======== Records to use

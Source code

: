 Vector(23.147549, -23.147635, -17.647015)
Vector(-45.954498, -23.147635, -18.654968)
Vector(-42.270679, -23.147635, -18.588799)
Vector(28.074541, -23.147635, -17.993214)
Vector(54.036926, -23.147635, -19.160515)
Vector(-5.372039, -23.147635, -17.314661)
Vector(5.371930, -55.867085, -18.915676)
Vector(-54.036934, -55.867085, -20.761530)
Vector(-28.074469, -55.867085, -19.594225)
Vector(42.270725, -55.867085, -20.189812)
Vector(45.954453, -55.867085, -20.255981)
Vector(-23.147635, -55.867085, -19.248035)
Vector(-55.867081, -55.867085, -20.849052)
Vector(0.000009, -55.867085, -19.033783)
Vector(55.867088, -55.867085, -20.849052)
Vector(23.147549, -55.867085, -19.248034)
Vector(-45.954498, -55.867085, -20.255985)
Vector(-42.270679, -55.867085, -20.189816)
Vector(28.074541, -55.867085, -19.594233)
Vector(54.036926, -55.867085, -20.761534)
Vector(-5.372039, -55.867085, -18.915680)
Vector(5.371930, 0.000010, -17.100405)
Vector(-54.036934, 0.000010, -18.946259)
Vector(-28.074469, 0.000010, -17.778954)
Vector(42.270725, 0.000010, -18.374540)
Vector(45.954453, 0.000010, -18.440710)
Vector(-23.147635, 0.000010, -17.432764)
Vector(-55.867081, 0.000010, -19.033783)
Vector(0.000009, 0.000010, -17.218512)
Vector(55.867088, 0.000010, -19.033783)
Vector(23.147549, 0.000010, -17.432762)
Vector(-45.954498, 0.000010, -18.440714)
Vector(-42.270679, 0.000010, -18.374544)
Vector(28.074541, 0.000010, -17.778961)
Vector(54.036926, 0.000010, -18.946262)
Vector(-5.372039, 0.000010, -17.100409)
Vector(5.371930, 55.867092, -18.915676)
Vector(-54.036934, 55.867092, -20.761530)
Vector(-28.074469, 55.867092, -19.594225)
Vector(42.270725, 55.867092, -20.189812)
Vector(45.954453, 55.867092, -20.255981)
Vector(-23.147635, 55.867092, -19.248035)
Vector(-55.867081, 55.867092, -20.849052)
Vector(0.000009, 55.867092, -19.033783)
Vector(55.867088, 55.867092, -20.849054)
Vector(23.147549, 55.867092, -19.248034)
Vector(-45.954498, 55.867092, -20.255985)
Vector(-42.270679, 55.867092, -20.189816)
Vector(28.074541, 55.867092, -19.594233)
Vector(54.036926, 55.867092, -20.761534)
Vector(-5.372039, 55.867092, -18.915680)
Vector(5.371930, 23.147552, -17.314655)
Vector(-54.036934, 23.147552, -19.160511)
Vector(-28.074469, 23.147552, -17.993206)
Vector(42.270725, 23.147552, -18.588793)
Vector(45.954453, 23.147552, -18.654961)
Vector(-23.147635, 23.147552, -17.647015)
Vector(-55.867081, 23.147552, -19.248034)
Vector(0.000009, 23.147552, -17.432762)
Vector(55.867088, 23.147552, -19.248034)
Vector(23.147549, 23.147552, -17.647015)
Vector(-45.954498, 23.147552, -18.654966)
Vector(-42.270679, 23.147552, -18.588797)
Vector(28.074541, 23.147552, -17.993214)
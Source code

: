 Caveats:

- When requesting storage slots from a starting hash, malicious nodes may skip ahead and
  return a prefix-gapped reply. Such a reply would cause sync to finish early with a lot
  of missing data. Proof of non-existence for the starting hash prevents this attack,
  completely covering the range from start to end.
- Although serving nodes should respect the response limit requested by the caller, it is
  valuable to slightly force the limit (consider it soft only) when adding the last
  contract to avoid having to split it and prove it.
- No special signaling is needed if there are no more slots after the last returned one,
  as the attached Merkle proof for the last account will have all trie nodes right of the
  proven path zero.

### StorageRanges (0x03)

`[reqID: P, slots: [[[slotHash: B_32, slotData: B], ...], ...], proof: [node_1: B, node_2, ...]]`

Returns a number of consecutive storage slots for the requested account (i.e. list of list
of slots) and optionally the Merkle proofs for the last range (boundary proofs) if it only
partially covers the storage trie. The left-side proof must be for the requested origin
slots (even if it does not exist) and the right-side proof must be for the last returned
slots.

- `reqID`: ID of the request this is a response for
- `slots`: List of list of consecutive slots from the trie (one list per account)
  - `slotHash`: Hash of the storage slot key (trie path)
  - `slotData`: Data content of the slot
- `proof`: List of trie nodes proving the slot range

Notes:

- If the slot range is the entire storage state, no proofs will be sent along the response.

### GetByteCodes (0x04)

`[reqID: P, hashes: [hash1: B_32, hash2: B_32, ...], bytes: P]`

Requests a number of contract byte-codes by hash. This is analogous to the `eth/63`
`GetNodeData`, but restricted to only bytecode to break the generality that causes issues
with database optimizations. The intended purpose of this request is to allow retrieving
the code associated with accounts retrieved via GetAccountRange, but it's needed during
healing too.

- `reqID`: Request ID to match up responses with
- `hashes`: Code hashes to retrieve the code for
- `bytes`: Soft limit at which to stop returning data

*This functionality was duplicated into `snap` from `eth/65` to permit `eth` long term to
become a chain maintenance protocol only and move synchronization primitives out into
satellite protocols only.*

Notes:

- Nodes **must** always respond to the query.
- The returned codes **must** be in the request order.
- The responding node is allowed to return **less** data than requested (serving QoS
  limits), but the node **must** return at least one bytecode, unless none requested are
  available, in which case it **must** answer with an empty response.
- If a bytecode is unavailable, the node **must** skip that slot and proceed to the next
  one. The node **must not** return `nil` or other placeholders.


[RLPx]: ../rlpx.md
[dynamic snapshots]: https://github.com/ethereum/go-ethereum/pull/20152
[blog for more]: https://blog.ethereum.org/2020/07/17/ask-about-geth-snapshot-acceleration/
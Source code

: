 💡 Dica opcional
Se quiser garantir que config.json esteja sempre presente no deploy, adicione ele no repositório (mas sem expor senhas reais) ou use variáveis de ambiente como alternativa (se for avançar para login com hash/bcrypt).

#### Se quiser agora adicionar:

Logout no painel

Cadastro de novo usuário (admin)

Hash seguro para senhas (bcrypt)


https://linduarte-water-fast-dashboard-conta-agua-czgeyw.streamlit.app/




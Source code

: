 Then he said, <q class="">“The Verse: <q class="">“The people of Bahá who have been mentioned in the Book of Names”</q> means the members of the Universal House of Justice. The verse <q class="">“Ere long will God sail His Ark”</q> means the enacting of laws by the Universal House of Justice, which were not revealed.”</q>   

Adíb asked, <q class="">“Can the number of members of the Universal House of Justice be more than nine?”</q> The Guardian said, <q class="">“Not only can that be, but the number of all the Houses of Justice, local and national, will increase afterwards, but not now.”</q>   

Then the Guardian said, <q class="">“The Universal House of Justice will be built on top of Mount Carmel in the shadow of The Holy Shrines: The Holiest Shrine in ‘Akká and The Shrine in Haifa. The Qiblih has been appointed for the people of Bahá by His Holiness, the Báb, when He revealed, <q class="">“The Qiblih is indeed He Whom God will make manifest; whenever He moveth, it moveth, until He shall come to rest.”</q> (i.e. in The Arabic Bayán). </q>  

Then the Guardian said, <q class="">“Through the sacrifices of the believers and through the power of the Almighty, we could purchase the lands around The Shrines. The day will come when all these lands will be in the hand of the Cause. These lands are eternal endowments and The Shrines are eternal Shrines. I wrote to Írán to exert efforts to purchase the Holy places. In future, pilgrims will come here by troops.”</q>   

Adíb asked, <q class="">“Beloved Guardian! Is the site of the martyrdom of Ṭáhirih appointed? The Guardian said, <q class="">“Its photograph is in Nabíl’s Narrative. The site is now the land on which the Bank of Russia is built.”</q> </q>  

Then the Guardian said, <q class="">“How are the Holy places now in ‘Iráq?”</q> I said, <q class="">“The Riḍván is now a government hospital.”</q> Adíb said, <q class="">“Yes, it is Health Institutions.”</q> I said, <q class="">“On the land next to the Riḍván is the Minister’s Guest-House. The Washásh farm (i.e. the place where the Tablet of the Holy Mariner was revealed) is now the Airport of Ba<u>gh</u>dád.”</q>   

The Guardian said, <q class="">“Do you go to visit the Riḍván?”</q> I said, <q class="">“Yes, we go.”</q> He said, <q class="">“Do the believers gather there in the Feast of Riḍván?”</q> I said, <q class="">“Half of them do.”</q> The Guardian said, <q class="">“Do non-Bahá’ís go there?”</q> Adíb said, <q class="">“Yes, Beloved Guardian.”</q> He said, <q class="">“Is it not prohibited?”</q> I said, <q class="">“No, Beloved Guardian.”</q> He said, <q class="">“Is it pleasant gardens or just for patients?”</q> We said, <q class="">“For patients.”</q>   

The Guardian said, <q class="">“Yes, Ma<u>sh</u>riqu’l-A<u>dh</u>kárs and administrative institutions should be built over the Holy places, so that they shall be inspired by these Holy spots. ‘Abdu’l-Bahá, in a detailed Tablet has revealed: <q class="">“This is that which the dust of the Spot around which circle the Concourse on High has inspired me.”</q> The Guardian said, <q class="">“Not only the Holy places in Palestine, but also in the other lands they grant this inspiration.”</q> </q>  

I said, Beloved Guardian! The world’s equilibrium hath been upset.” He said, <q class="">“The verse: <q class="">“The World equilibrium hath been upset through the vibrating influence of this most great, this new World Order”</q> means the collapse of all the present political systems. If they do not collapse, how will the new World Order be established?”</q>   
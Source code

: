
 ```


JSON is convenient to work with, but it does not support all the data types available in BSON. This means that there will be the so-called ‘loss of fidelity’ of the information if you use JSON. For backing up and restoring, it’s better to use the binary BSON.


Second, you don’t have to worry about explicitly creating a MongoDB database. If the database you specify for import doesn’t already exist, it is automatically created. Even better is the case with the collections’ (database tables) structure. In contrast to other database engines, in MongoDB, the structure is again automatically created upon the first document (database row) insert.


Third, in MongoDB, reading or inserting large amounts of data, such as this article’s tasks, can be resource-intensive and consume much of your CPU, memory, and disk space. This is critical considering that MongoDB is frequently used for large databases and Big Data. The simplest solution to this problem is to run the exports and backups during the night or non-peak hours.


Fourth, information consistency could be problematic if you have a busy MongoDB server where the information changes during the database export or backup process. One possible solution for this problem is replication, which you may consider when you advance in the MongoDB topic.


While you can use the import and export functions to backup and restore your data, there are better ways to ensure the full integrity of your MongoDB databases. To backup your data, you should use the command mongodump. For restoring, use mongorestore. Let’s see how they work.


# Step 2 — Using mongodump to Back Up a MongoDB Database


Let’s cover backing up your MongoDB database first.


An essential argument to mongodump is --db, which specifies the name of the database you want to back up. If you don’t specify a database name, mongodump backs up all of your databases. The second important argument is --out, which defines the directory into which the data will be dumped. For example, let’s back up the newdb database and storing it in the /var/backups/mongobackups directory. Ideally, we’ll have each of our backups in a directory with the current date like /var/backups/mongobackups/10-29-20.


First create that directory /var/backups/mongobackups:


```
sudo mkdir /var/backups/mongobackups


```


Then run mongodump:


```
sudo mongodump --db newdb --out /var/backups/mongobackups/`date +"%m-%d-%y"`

================

* Work required
Look above for the line holding "Vector(28.074541, 23.147552, -17.993214)" and the line holding "return a prefix-gapped". Retype both, and every line between them, word for word and nothing else.

* Task output
Vector(28.074541, 23.147552, -17.993214)
Source code

: Caveats:

- When requesting storage slots from a starting hash, malicious nodes may skip ahead and
  return a prefix-gapped reply. Such a reply would cause sync to finish early with a lot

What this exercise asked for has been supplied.